Irritation spiked through Tony's blood, turning it hot like the experimental engine he'd rather be working over. "Didn't you just say I couldn't make a deal without you?"
Obadiah's expression was blank. "Just see it through, Tony."
Sometimes, it was like Howard Stark was still alive.
"Fine," Tony said, pushing himself up from the chair. He was itching to be somewhere, anywhere, else. "I assume you'll be around to nose your way into the factory later?"
"I have no doubts that you are busy coming up with something that will put us straight to the top of the industry."
As he made his way out of the office, ignoring the photograph on the wall of Howard and Obadiah standing shoulder-to-shoulder in front of a Stark locomotive, he thought idly that they already were.
--
He didn't go back to the factory. He wanted to, because there were things to do and Bruce was probably finished drawing up the plans for the new firebox, but there was something else - guilt creeping up at the back of his throat. It was bitter, and drove him home instead.
The maid gave him a respectful bow when he entered; he didn't see Pepper until he got up to their room. It was strange to think of it as theirs. It wasn't - not really. It was hers, and it would always be hers, just like the factory was his. Tony felt like he was standing at the end of a long road and looking back over the years that hadn't happened yet. They stretched out forever in front of him, and even though he hadn't walked them yet, his feet knew the way. He knew where they would end up before they even started moving.
Pepper gave him a soft smile when he entered. "I didn't think you'd be home today."
Guilt again, hot and choking. "I'm sorry," Tony managed to get out. He was dirty and covered in oil and grease. It never came out of his clothes, no matter how hard Pepper had the help wash them.
"I know you're busy," Pepper said. "I know it's important."
It was the way she said it, like she was reciting a script. She didn't believe it any more than Tony did, and he wondered if it would be easier if they both stopped trying to live the lie.
Still, her hands pressed down against his shoulders and ran across the length of them, moving to the front of Tony's shirt to unbutton it.

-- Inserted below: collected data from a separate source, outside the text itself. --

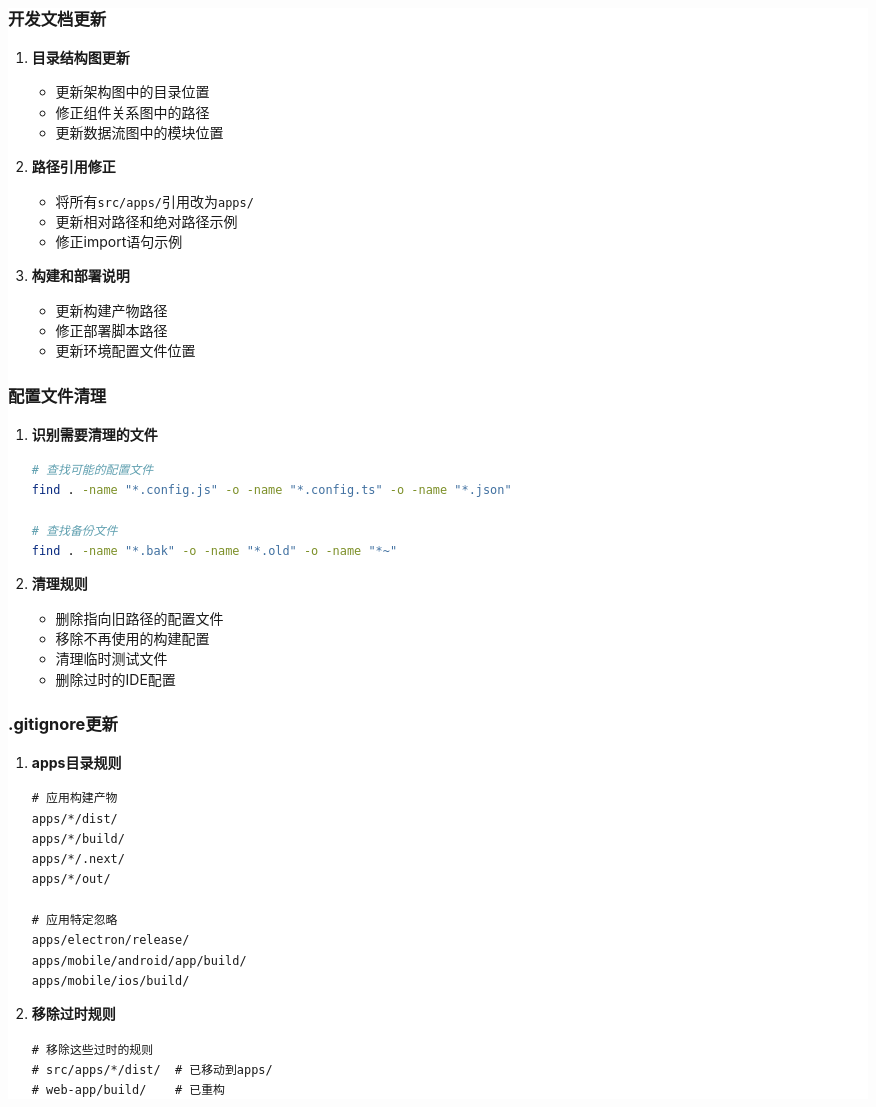 ### 开发文档更新

1. **目录结构图更新**
   - 更新架构图中的目录位置
   - 修正组件关系图中的路径
   - 更新数据流图中的模块位置

2. **路径引用修正**
   - 将所有`src/apps/`引用改为`apps/`
   - 更新相对路径和绝对路径示例
   - 修正import语句示例

3. **构建和部署说明**
   - 更新构建产物路径
   - 修正部署脚本路径
   - 更新环境配置文件位置

### 配置文件清理

1. **识别需要清理的文件**
   ```bash
   # 查找可能的配置文件
   find . -name "*.config.js" -o -name "*.config.ts" -o -name "*.json"

   # 查找备份文件
   find . -name "*.bak" -o -name "*.old" -o -name "*~"
   ```

2. **清理规则**
   - 删除指向旧路径的配置文件
   - 移除不再使用的构建配置
   - 清理临时测试文件
   - 删除过时的IDE配置

### .gitignore更新

1. **apps目录规则**
   ```gitignore
   # 应用构建产物
   apps/*/dist/
   apps/*/build/
   apps/*/.next/
   apps/*/out/

   # 应用特定忽略
   apps/electron/release/
   apps/mobile/android/app/build/
   apps/mobile/ios/build/
   ```

2. **移除过时规则**
   ```gitignore
   # 移除这些过时的规则
   # src/apps/*/dist/  # 已移动到apps/
   # web-app/build/    # 已重构
   ```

"Are you tired?" Pepper asked.
"No," Tony said, even though that, too, was false.
For a moment, he was glad he'd said it, because Pepper's face broke into a smile. Coy and playful, like the kind he'd seen when they were growing up. Before the company had become Tony's life, before... everything. "Well," she purred, leaning in so that Tony could feel the warmth of her breath against his cheek, "I can think of a way to fix that."
Her mouth was sweet against his own, and she'd been drinking tea, because Tony could taste it on her lips. Pepper was everything kind and good, and she was far too good for him. Even when she was sighing beneath him, fingers pressing into his shoulder blades with tiny pinpricks of tension, even when he was burying himself in the heat she offered, in the sweat and the coils and the rhythm steady like a locomotive's wheels - he knew, in the pit of his stomach, that she was too good for him.

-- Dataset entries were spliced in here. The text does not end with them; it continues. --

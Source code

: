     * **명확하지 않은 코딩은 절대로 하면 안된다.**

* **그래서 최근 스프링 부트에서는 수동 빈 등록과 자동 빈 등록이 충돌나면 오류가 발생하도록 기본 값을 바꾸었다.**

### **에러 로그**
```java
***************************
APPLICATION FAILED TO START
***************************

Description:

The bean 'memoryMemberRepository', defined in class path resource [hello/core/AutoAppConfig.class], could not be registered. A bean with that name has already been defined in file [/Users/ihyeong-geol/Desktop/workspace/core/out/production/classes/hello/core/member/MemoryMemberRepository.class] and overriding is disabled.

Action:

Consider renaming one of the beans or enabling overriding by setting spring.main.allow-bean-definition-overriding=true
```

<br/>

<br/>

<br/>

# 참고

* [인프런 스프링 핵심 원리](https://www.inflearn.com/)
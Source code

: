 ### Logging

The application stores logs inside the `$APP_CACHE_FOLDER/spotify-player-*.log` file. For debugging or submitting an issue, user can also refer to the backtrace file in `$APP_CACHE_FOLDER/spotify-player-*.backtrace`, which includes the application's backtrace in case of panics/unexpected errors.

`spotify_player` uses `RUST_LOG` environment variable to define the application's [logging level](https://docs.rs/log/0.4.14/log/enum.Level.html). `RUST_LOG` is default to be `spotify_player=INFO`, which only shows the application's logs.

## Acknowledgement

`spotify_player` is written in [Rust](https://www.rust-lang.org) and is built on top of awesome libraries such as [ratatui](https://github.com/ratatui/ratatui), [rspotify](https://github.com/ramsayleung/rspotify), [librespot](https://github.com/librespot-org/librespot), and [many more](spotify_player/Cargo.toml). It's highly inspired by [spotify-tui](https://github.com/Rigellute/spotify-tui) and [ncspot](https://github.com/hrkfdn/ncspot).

"Rhodey told me about the investors," Pepper said, as Tony was shrugging his trousers back on and wondering why, even then, he was too restless to stay. "It sounds like it went well."

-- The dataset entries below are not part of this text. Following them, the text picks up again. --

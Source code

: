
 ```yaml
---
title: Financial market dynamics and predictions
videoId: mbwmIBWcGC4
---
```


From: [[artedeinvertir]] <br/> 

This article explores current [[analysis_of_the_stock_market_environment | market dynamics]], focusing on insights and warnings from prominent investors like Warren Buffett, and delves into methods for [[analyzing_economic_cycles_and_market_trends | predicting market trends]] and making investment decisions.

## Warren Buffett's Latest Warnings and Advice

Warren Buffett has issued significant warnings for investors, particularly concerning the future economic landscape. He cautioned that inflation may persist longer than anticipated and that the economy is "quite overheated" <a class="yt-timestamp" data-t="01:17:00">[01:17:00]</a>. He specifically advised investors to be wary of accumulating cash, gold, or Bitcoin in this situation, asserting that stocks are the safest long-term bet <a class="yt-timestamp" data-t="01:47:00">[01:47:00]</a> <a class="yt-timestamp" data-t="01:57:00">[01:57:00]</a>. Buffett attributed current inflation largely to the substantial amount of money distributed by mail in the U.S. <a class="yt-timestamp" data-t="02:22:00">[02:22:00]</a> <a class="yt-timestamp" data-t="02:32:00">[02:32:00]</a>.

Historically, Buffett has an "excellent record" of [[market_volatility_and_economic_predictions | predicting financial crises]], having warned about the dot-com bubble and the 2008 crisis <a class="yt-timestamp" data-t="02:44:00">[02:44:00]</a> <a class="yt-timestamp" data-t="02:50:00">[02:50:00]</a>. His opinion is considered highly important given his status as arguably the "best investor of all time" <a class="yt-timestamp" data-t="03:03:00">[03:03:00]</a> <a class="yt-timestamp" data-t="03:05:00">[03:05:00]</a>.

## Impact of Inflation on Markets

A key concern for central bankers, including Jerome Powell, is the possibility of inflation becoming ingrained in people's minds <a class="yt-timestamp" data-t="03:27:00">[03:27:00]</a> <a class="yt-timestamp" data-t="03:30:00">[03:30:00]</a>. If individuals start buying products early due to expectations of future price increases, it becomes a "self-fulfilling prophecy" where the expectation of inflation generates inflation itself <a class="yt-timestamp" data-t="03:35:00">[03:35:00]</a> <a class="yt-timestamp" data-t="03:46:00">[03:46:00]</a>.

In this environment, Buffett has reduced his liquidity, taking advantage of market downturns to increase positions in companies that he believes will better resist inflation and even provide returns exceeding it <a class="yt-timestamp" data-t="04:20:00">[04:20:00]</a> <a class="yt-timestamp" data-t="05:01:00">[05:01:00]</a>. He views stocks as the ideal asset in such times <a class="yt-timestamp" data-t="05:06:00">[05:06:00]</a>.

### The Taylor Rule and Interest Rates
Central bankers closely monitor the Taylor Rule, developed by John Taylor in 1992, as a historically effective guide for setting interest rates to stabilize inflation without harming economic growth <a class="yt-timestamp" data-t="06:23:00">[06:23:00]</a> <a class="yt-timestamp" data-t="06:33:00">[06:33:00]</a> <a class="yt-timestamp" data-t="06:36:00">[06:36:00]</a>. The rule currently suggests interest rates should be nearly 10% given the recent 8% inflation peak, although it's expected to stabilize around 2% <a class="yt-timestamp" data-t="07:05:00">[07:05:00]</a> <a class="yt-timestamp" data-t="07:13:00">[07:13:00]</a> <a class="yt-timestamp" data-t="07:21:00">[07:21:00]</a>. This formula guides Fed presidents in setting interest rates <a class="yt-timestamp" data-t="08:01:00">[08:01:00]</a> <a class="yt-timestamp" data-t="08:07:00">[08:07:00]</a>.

"I guess it did," Tony replied.
Pepper's face was open, but not unhappy, when she stood and moved across the floor to where Tony was. "From that tone I take it that you... don't think it wholly did."
"I don't know what I think, Pep."
"Neither do I, since you never share things," she replied. It was the way she bit down on her bottom lip, the way she kept her shoulders square regardless; Pepper was the post in the storm that wouldn't get knocked down no matter how strong the squall, and Tony wasn't sure if he loved or hated that about her. "Feeling open today?"
Tony sucked in a long breath, and then exhaled. "Sometimes I don't feel like this is even my company."
"You mean, like it's someone else's?" Pepper asked. "Someone like Obadiah?"
"Yes," Tony said. "No."
She laughed. "You're a walking contradiction, Tony."
"Well, I've been called worse. Often to my face."
"What's going on?" Pepper asked, sobering. When Tony didn't answer right away, her mouth thinned into an almost-frown, and her palm brushed across his cheek. "Don't you dare deny it, you have that expression right now. Something is going on."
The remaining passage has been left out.